## EXERCISE DETAILS
Only a number is wanted here: how many lines in the records below contain the string "assign".

## RECORDS SHOWN
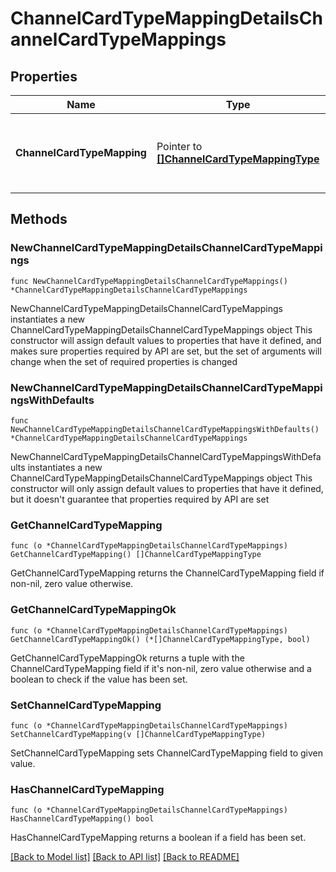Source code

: # ChannelCardTypeMappingDetailsChannelCardTypeMappings

## Properties

Name | Type | Description | Notes
------------ | ------------- | ------------- | -------------
**ChannelCardTypeMapping** | Pointer to [**[]ChannelCardTypeMappingType**](ChannelCardTypeMappingType.md) | Channel-hotel card type mapping and its details. | [optional] 

## Methods

### NewChannelCardTypeMappingDetailsChannelCardTypeMappings

`func NewChannelCardTypeMappingDetailsChannelCardTypeMappings() *ChannelCardTypeMappingDetailsChannelCardTypeMappings`

NewChannelCardTypeMappingDetailsChannelCardTypeMappings instantiates a new ChannelCardTypeMappingDetailsChannelCardTypeMappings object
This constructor will assign default values to properties that have it defined,
and makes sure properties required by API are set, but the set of arguments
will change when the set of required properties is changed

### NewChannelCardTypeMappingDetailsChannelCardTypeMappingsWithDefaults

`func NewChannelCardTypeMappingDetailsChannelCardTypeMappingsWithDefaults() *ChannelCardTypeMappingDetailsChannelCardTypeMappings`

NewChannelCardTypeMappingDetailsChannelCardTypeMappingsWithDefaults instantiates a new ChannelCardTypeMappingDetailsChannelCardTypeMappings object
This constructor will only assign default values to properties that have it defined,
but it doesn't guarantee that properties required by API are set

### GetChannelCardTypeMapping

`func (o *ChannelCardTypeMappingDetailsChannelCardTypeMappings) GetChannelCardTypeMapping() []ChannelCardTypeMappingType`

GetChannelCardTypeMapping returns the ChannelCardTypeMapping field if non-nil, zero value otherwise.

### GetChannelCardTypeMappingOk

`func (o *ChannelCardTypeMappingDetailsChannelCardTypeMappings) GetChannelCardTypeMappingOk() (*[]ChannelCardTypeMappingType, bool)`

GetChannelCardTypeMappingOk returns a tuple with the ChannelCardTypeMapping field if it's non-nil, zero value otherwise
and a boolean to check if the value has been set.

### SetChannelCardTypeMapping

`func (o *ChannelCardTypeMappingDetailsChannelCardTypeMappings) SetChannelCardTypeMapping(v []ChannelCardTypeMappingType)`

SetChannelCardTypeMapping sets ChannelCardTypeMapping field to given value.

### HasChannelCardTypeMapping

`func (o *ChannelCardTypeMappingDetailsChannelCardTypeMappings) HasChannelCardTypeMapping() bool`

HasChannelCardTypeMapping returns a boolean if a field has been set.


[[Back to Model list]](../README.md#documentation-for-models) [[Back to API list]](../README.md#documentation-for-api-endpoints) [[Back to README]](../README.md)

## ANSWER TO THIS TASK
2